For one display, the team explored the daily vertical migration of zooplankton off the Oregon coast in nine audio tracks, and it takes about eight minutes to listen to the whole thing. (You can listen here.) “Let’s explore with our ears,” the narrator says.
The project aims to promote data literacy for everyone—not just for those with sensory limitations. For the general public, scientific findings can seem to come down from on high, and data sonification offers another path toward understanding: The displays invite the public to look at the world a different way—by not looking at all.
Jessica Roberts, a coinvestigator on the Accessible Oceans project, was afraid she’d have to rein in the project’s oceanographers when they developed long scripts for the audio displays. Roberts, a Georgia Tech–based learning scientist who researches how the design of interactive technologies can facilitate learning, was unsure that potential museumgoers would want to sit and listen to long displays. She was surprised when the team tested the display prototypes with blind and low-vision students and adults, and, “as it turned out, people do want to sit there for [about] 10 minutes and listen,” she says.

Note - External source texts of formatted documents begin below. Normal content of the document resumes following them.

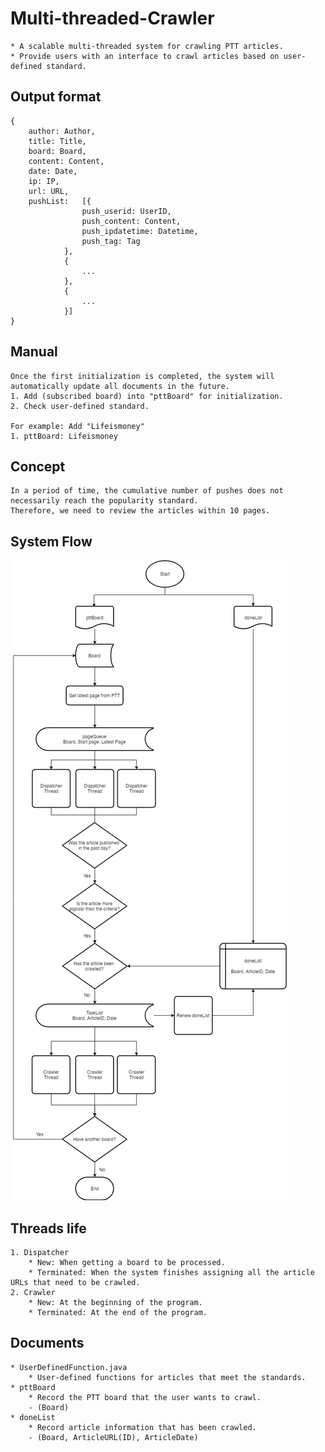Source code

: # Multi-threaded-Crawler
	* A scalable multi-threaded system for crawling PTT articles.  
	* Provide users with an interface to crawl articles based on user-defined standard.

## Output format
	{
		author: Author,
		title: Title,
		board: Board,
		content: Content,
		date: Date,
		ip: IP,
		url: URL,
		pushList:	[{
					push_userid: UserID,
					push_content: Content,
					push_ipdatetime: Datetime,
					push_tag: Tag
				},
				{
					...
				},
				{
					...
				}]
	}

## Manual
	Once the first initialization is completed, the system will automatically update all documents in the future. 	
	1. Add (subscribed board) into "pttBoard" for initialization.
	2. Check user-defined standard.	
	
	For example: Add "Lifeismoney"  	
	1. pttBoard: Lifeismoney

## Concept

	In a period of time, the cumulative number of pushes does not necessarily reach the popularity standard.
	Therefore, we need to review the articles within 10 pages.

## System Flow

![](https://github.com/r03921081/Multi-threaded-Crawler/blob/master/pttCrawler/Image/Crawler.png)

## Threads life
	1. Dispatcher
		* New: When getting a board to be processed.
		* Terminated: When the system finishes assigning all the article URLs that need to be crawled.
	2. Crawler
		* New: At the beginning of the program.
		* Terminated: At the end of the program.

## Documents
	* UserDefinedFunction.java
		* User-defined functions for articles that meet the standards.
	* pttBoard  
		* Record the PTT board that the user wants to crawl.  
		- (Board)  
	* doneList  
		* Record article information that has been crawled.  
		- (Board, ArticleURL(ID), ArticleDate)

Bower also encourages young blind people to pursue science. She takes students from the Perkins School for the Blind on field trips to Vineyard Sound, off the coast of Massachusetts. They’re often thrilled that she uses a screen reader, just like they do.
Those with vision impairment, she tells them, can approach science differently. Bower doesn’t get lost in charts with millions of data points because she can’t see them. “I tend to spend more time thinking and talking to people about the big picture,” she says. “What does it all mean?”
These days, Bower isn’t slinging instruments on research cruises much anymore. Instead, when she’s not busy with headings and weather forecasts, she uses her mobility cane to navigate the ship deck, up ladders and through passageways she knows by heart. In the open air, she revels in the awe-inspiring privilege of experiencing the world thousands of miles from shore. She likes to listen to the hiss of the ship slipping through the waves.